Task input ::

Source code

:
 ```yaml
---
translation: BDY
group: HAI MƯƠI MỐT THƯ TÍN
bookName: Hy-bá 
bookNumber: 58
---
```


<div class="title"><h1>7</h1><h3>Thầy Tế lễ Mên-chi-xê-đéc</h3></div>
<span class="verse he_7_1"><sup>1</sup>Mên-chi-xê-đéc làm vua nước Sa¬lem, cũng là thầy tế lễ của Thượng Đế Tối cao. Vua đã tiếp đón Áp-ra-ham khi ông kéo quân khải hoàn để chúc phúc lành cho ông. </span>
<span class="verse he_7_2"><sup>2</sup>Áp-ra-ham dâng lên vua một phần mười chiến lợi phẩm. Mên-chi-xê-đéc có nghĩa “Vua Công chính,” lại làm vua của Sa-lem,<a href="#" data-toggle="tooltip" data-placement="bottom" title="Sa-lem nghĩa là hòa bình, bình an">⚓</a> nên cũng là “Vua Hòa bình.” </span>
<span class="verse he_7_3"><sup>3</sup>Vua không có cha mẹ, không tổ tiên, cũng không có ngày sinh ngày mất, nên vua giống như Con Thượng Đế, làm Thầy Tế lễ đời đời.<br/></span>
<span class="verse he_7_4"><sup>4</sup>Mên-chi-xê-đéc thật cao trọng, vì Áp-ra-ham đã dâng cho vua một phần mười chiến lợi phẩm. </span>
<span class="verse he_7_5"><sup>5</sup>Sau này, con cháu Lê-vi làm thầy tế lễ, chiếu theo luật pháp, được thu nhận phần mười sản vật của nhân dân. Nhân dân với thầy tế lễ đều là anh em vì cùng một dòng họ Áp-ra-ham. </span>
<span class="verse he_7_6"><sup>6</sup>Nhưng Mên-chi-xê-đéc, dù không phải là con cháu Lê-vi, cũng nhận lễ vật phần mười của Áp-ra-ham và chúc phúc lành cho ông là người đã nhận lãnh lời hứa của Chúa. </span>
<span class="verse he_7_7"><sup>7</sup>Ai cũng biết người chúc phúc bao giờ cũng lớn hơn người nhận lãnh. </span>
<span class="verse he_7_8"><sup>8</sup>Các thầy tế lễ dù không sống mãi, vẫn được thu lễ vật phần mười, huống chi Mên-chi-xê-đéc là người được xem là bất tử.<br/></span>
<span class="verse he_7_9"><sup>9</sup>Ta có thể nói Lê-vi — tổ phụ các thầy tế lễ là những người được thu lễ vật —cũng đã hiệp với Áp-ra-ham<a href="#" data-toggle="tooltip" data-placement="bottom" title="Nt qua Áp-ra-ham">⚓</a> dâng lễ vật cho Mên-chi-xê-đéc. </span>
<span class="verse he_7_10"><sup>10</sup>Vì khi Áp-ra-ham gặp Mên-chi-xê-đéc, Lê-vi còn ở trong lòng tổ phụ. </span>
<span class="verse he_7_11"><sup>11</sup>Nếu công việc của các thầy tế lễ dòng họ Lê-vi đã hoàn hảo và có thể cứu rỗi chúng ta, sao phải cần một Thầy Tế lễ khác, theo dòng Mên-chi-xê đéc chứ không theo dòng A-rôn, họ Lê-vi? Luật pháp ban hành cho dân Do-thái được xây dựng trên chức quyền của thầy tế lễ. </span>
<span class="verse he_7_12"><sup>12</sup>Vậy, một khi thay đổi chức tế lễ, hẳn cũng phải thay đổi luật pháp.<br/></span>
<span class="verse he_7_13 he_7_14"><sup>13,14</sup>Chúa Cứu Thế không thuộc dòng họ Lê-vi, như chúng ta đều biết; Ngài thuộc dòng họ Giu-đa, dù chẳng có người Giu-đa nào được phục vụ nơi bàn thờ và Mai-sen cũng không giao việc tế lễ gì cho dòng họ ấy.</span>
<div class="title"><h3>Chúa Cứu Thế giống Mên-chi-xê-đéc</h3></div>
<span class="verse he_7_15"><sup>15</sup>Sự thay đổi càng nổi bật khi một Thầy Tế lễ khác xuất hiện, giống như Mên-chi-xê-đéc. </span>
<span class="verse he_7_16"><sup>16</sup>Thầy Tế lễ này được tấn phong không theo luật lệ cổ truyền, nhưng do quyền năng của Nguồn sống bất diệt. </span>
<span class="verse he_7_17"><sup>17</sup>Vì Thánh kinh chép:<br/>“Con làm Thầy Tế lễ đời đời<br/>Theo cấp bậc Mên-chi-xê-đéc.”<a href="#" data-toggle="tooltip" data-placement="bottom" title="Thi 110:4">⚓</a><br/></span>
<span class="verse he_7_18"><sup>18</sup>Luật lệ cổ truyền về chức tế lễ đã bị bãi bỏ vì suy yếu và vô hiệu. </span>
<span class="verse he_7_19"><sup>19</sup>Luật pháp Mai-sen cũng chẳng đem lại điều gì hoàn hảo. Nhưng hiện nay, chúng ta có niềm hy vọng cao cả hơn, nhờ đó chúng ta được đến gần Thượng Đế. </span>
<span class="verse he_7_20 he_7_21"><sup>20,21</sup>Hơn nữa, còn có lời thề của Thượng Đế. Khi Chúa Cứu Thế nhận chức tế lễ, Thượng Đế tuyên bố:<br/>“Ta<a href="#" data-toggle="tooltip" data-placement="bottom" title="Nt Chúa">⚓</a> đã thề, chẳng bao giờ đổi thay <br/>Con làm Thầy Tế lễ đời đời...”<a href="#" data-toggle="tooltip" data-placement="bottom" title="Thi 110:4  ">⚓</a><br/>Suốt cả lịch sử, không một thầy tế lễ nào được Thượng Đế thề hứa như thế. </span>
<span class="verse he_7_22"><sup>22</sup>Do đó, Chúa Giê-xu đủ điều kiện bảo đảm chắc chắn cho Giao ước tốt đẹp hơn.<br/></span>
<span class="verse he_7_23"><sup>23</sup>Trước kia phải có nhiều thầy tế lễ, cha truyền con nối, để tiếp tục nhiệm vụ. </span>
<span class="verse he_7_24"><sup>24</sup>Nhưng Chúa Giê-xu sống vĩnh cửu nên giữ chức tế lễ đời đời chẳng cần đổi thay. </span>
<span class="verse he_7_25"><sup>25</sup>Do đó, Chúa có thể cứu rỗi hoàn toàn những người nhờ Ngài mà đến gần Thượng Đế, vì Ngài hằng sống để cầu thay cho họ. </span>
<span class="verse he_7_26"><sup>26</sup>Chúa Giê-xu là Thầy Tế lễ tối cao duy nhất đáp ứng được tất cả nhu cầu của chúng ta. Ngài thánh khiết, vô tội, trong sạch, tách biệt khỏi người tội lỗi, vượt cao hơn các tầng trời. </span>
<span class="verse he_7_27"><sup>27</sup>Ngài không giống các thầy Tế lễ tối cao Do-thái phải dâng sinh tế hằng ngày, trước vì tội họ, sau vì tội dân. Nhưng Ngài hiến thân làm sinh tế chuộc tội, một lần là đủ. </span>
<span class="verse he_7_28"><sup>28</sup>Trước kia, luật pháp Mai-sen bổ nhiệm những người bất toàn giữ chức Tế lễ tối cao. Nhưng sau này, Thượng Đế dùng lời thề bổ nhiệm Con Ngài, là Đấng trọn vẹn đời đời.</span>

What is required :: What's wanted here is every record, retyped exactly as shown above.

Answer for the task ::
Source code

:
 ```yaml
---
translation: BDY
group: HAI MƯƠI MỐT THƯ TÍN
bookName: Hy-bá 
bookNumber: 58
---
```


<div class="title"><h1>7</h1><h3>Thầy Tế lễ Mên-chi-xê-đéc</h3></div>
<span class="verse he_7_1"><sup>1</sup>Mên-chi-xê-đéc làm vua nước Sa¬lem, cũng là thầy tế lễ của Thượng Đế Tối cao. Vua đã tiếp đón Áp-ra-ham khi ông kéo quân khải hoàn để chúc phúc lành cho ông. </span>
<span class="verse he_7_2"><sup>2</sup>Áp-ra-ham dâng lên vua một phần mười chiến lợi phẩm. Mên-chi-xê-đéc có nghĩa “Vua Công chính,” lại làm vua của Sa-lem,<a href="#" data-toggle="tooltip" data-placement="bottom" title="Sa-lem nghĩa là hòa bình, bình an">⚓</a> nên cũng là “Vua Hòa bình.” </span>
<span class="verse he_7_3"><sup>3</sup>Vua không có cha mẹ, không tổ tiên, cũng không có ngày sinh ngày mất, nên vua giống như Con Thượng Đế, làm Thầy Tế lễ đời đời.<br/></span>
<span class="verse he_7_4"><sup>4</sup>Mên-chi-xê-đéc thật cao trọng, vì Áp-ra-ham đã dâng cho vua một phần mười chiến lợi phẩm. </span>
<span class="verse he_7_5"><sup>5</sup>Sau này, con cháu Lê-vi làm thầy tế lễ, chiếu theo luật pháp, được thu nhận phần mười sản vật của nhân dân. Nhân dân với thầy tế lễ đều là anh em vì cùng một dòng họ Áp-ra-ham. </span>
<span class="verse he_7_6"><sup>6</sup>Nhưng Mên-chi-xê-đéc, dù không phải là con cháu Lê-vi, cũng nhận lễ vật phần mười của Áp-ra-ham và chúc phúc lành cho ông là người đã nhận lãnh lời hứa của Chúa. </span>
<span class="verse he_7_7"><sup>7</sup>Ai cũng biết người chúc phúc bao giờ cũng lớn hơn người nhận lãnh. </span>
<span class="verse he_7_8"><sup>8</sup>Các thầy tế lễ dù không sống mãi, vẫn được thu lễ vật phần mười, huống chi Mên-chi-xê-đéc là người được xem là bất tử.<br/></span>
<span class="verse he_7_9"><sup>9</sup>Ta có thể nói Lê-vi — tổ phụ các thầy tế lễ là những người được thu lễ vật —cũng đã hiệp với Áp-ra-ham<a href="#" data-toggle="tooltip" data-placement="bottom" title="Nt qua Áp-ra-ham">⚓</a> dâng lễ vật cho Mên-chi-xê-đéc. </span>
<span class="verse he_7_10"><sup>10</sup>Vì khi Áp-ra-ham gặp Mên-chi-xê-đéc, Lê-vi còn ở trong lòng tổ phụ. </span>
<span class="verse he_7_11"><sup>11</sup>Nếu công việc của các thầy tế lễ dòng họ Lê-vi đã hoàn hảo và có thể cứu rỗi chúng ta, sao phải cần một Thầy Tế lễ khác, theo dòng Mên-chi-xê đéc chứ không theo dòng A-rôn, họ Lê-vi? Luật pháp ban hành cho dân Do-thái được xây dựng trên chức quyền của thầy tế lễ. </span>
<span class="verse he_7_12"><sup>12</sup>Vậy, một khi thay đổi chức tế lễ, hẳn cũng phải thay đổi luật pháp.<br/></span>
<span class="verse he_7_13 he_7_14"><sup>13,14</sup>Chúa Cứu Thế không thuộc dòng họ Lê-vi, như chúng ta đều biết; Ngài thuộc dòng họ Giu-đa, dù chẳng có người Giu-đa nào được phục vụ nơi bàn thờ và Mai-sen cũng không giao việc tế lễ gì cho dòng họ ấy.</span>
<div class="title"><h3>Chúa Cứu Thế giống Mên-chi-xê-đéc</h3></div>
<span class="verse he_7_15"><sup>15</sup>Sự thay đổi càng nổi bật khi một Thầy Tế lễ khác xuất hiện, giống như Mên-chi-xê-đéc. </span>
<span class="verse he_7_16"><sup>16</sup>Thầy Tế lễ này được tấn phong không theo luật lệ cổ truyền, nhưng do quyền năng của Nguồn sống bất diệt. </span>
<span class="verse he_7_17"><sup>17</sup>Vì Thánh kinh chép:<br/>“Con làm Thầy Tế lễ đời đời<br/>Theo cấp bậc Mên-chi-xê-đéc.”<a href="#" data-toggle="tooltip" data-placement="bottom" title="Thi 110:4">⚓</a><br/></span>
<span class="verse he_7_18"><sup>18</sup>Luật lệ cổ truyền về chức tế lễ đã bị bãi bỏ vì suy yếu và vô hiệu. </span>
<span class="verse he_7_19"><sup>19</sup>Luật pháp Mai-sen cũng chẳng đem lại điều gì hoàn hảo. Nhưng hiện nay, chúng ta có niềm hy vọng cao cả hơn, nhờ đó chúng ta được đến gần Thượng Đế. </span>
<span class="verse he_7_20 he_7_21"><sup>20,21</sup>Hơn nữa, còn có lời thề của Thượng Đế. Khi Chúa Cứu Thế nhận chức tế lễ, Thượng Đế tuyên bố:<br/>“Ta<a href="#" data-toggle="tooltip" data-placement="bottom" title="Nt Chúa">⚓</a> đã thề, chẳng bao giờ đổi thay <br/>Con làm Thầy Tế lễ đời đời...”<a href="#" data-toggle="tooltip" data-placement="bottom" title="Thi 110:4  ">⚓</a><br/>Suốt cả lịch sử, không một thầy tế lễ nào được Thượng Đế thề hứa như thế. </span>
<span class="verse he_7_22"><sup>22</sup>Do đó, Chúa Giê-xu đủ điều kiện bảo đảm chắc chắn cho Giao ước tốt đẹp hơn.<br/></span>
<span class="verse he_7_23"><sup>23</sup>Trước kia phải có nhiều thầy tế lễ, cha truyền con nối, để tiếp tục nhiệm vụ. </span>
<span class="verse he_7_24"><sup>24</sup>Nhưng Chúa Giê-xu sống vĩnh cửu nên giữ chức tế lễ đời đời chẳng cần đổi thay. </span>
<span class="verse he_7_25"><sup>25</sup>Do đó, Chúa có thể cứu rỗi hoàn toàn những người nhờ Ngài mà đến gần Thượng Đế, vì Ngài hằng sống để cầu thay cho họ. </span>
<span class="verse he_7_26"><sup>26</sup>Chúa Giê-xu là Thầy Tế lễ tối cao duy nhất đáp ứng được tất cả nhu cầu của chúng ta. Ngài thánh khiết, vô tội, trong sạch, tách biệt khỏi người tội lỗi, vượt cao hơn các tầng trời. </span>
<span class="verse he_7_27"><sup>27</sup>Ngài không giống các thầy Tế lễ tối cao Do-thái phải dâng sinh tế hằng ngày, trước vì tội họ, sau vì tội dân. Nhưng Ngài hiến thân làm sinh tế chuộc tội, một lần là đủ. </span>
<span class="verse he_7_28"><sup>28</sup>Trước kia, luật pháp Mai-sen bổ nhiệm những người bất toàn giữ chức Tế lễ tối cao. Nhưng sau này, Thượng Đế dùng lời thề bổ nhiệm Con Ngài, là Đấng trọn vẹn đời đời.</span>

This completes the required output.